Saved data entries
--- --- ---

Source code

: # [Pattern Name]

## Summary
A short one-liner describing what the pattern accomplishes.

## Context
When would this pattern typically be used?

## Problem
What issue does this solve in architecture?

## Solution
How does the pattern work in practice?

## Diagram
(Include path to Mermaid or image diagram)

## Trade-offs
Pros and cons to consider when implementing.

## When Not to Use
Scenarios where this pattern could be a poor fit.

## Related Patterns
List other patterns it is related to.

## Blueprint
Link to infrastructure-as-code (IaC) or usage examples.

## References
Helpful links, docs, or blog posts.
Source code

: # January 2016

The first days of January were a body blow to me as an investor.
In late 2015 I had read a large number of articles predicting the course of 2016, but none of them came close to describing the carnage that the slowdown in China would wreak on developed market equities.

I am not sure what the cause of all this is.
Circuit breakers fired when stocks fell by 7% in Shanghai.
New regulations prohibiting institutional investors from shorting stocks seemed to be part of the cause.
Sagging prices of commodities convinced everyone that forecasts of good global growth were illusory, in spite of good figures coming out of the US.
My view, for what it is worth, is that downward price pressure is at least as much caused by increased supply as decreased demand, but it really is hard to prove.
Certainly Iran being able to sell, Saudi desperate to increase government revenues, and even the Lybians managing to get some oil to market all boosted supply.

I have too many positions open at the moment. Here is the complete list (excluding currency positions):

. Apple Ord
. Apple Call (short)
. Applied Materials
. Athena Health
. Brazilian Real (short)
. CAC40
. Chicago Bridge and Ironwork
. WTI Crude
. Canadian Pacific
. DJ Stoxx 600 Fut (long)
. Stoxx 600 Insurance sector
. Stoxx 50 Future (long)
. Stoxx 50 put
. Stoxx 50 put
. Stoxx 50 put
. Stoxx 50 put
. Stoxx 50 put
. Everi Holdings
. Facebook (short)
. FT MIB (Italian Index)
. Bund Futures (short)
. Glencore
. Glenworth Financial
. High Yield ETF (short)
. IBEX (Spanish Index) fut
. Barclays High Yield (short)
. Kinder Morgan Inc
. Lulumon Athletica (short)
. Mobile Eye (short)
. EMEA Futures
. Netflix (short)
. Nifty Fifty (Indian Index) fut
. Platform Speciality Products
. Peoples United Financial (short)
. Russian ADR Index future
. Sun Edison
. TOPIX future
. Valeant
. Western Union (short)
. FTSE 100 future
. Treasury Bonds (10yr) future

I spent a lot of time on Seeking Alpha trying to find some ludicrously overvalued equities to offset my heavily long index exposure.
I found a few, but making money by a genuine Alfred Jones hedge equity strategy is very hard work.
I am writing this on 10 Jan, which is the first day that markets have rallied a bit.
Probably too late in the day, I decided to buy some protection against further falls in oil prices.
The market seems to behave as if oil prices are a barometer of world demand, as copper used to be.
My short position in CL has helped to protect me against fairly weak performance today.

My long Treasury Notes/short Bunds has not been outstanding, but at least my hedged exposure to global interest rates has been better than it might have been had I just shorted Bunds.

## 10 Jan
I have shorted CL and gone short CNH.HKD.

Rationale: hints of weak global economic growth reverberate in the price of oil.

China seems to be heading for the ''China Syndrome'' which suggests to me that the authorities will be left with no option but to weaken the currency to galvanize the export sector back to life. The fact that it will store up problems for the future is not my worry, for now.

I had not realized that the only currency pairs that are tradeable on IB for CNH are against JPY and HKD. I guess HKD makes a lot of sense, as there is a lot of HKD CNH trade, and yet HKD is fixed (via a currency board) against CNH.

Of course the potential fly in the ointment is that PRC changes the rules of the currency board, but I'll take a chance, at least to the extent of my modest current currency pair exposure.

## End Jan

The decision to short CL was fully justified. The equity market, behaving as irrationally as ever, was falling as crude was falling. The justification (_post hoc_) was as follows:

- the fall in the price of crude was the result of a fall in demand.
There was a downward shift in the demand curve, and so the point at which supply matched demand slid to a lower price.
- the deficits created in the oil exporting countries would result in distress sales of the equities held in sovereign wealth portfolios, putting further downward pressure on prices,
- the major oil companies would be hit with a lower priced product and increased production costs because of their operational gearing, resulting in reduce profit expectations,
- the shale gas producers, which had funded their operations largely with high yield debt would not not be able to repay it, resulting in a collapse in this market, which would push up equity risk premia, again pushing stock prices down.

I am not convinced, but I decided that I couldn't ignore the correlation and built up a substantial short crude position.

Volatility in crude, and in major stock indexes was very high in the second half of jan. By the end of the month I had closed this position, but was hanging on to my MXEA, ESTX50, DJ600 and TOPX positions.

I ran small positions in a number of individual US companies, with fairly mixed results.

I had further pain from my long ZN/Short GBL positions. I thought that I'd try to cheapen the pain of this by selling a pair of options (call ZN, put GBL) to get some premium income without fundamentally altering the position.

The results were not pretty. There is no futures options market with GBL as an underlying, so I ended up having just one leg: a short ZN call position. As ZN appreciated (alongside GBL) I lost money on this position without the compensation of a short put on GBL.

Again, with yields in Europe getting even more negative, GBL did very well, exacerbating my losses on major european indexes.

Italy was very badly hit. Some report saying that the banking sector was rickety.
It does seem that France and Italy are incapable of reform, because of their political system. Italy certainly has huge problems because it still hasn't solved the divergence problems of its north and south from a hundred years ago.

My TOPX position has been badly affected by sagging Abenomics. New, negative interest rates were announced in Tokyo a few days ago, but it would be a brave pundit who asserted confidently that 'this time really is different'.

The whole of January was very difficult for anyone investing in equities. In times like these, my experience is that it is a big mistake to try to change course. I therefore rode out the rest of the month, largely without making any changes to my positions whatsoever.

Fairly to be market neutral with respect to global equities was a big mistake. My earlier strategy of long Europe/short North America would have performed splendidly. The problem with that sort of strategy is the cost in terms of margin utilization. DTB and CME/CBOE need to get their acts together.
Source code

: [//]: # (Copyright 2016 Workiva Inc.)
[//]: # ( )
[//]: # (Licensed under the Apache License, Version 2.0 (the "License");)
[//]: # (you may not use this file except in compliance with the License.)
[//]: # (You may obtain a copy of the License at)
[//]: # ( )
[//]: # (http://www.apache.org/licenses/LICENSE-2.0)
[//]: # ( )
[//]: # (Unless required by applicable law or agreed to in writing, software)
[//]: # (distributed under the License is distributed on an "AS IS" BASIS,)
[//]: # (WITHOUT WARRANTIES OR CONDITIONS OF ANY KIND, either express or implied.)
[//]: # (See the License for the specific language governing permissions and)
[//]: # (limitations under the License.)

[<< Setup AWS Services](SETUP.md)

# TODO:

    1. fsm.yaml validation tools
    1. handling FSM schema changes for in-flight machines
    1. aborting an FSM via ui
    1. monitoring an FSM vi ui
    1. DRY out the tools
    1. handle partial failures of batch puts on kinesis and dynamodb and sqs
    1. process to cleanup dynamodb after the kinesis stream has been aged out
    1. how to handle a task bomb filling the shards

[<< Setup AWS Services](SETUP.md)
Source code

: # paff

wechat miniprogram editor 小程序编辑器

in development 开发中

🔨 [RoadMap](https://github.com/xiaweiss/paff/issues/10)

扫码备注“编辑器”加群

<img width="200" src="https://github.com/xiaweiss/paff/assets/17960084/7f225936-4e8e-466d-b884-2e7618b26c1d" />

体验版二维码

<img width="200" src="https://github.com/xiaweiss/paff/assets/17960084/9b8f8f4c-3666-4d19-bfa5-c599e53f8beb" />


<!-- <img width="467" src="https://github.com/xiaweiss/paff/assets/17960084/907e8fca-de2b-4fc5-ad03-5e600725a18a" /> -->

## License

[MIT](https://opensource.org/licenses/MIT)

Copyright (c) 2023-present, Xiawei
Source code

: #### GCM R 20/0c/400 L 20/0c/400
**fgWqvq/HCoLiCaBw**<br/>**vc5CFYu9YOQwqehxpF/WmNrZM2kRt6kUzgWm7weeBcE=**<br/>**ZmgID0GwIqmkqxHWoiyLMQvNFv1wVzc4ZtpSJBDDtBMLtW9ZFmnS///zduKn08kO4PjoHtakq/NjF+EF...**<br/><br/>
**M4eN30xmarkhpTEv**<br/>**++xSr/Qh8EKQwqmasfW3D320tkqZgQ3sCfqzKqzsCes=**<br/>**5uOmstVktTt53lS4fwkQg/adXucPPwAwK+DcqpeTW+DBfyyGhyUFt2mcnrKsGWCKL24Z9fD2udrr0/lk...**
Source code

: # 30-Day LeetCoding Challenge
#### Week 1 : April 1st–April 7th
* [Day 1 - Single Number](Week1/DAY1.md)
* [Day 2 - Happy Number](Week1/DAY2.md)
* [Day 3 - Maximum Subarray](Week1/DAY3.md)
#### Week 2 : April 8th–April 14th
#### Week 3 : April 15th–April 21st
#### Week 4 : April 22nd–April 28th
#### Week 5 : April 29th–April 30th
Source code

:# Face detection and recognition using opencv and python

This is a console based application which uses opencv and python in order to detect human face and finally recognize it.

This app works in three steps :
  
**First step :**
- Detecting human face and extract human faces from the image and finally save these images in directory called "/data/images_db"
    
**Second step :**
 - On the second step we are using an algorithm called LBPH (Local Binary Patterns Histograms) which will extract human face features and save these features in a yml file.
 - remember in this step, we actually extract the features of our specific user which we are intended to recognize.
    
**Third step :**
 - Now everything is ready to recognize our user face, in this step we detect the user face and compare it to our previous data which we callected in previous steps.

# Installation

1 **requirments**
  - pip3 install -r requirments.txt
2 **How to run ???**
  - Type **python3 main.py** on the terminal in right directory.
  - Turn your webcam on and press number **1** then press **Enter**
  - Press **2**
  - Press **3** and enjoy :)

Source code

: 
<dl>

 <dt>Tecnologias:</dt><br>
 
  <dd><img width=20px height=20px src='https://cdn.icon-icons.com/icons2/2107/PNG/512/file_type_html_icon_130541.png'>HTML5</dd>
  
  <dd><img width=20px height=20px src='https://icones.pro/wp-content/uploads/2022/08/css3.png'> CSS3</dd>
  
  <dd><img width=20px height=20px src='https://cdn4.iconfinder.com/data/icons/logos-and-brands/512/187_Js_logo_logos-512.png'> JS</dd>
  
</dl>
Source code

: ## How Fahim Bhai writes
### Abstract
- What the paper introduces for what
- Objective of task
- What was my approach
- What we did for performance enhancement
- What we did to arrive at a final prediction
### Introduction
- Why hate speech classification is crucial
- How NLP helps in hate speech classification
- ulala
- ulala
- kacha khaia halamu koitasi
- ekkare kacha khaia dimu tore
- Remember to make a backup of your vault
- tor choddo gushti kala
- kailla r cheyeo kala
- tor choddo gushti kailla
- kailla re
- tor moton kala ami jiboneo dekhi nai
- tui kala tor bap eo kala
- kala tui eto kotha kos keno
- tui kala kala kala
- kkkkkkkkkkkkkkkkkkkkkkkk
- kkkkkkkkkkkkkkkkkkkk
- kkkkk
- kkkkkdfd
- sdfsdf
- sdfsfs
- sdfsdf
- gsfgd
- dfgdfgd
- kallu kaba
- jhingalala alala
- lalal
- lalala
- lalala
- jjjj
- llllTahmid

--- --- ---

▶ _EXERCISE_
In the entries above, find the line holding "The decision to" and the line holding "There was a"; print both of them and every line between, exactly, and nothing else.

▶ _RESULT_
The decision to short CL was fully justified. The equity market, behaving as irrationally as ever, was falling as crude was falling. The justification (_post hoc_) was as follows:

- the fall in the price of crude was the result of a fall in demand.
There was a downward shift in the demand curve, and so the point at which supply matched demand slid to a lower price.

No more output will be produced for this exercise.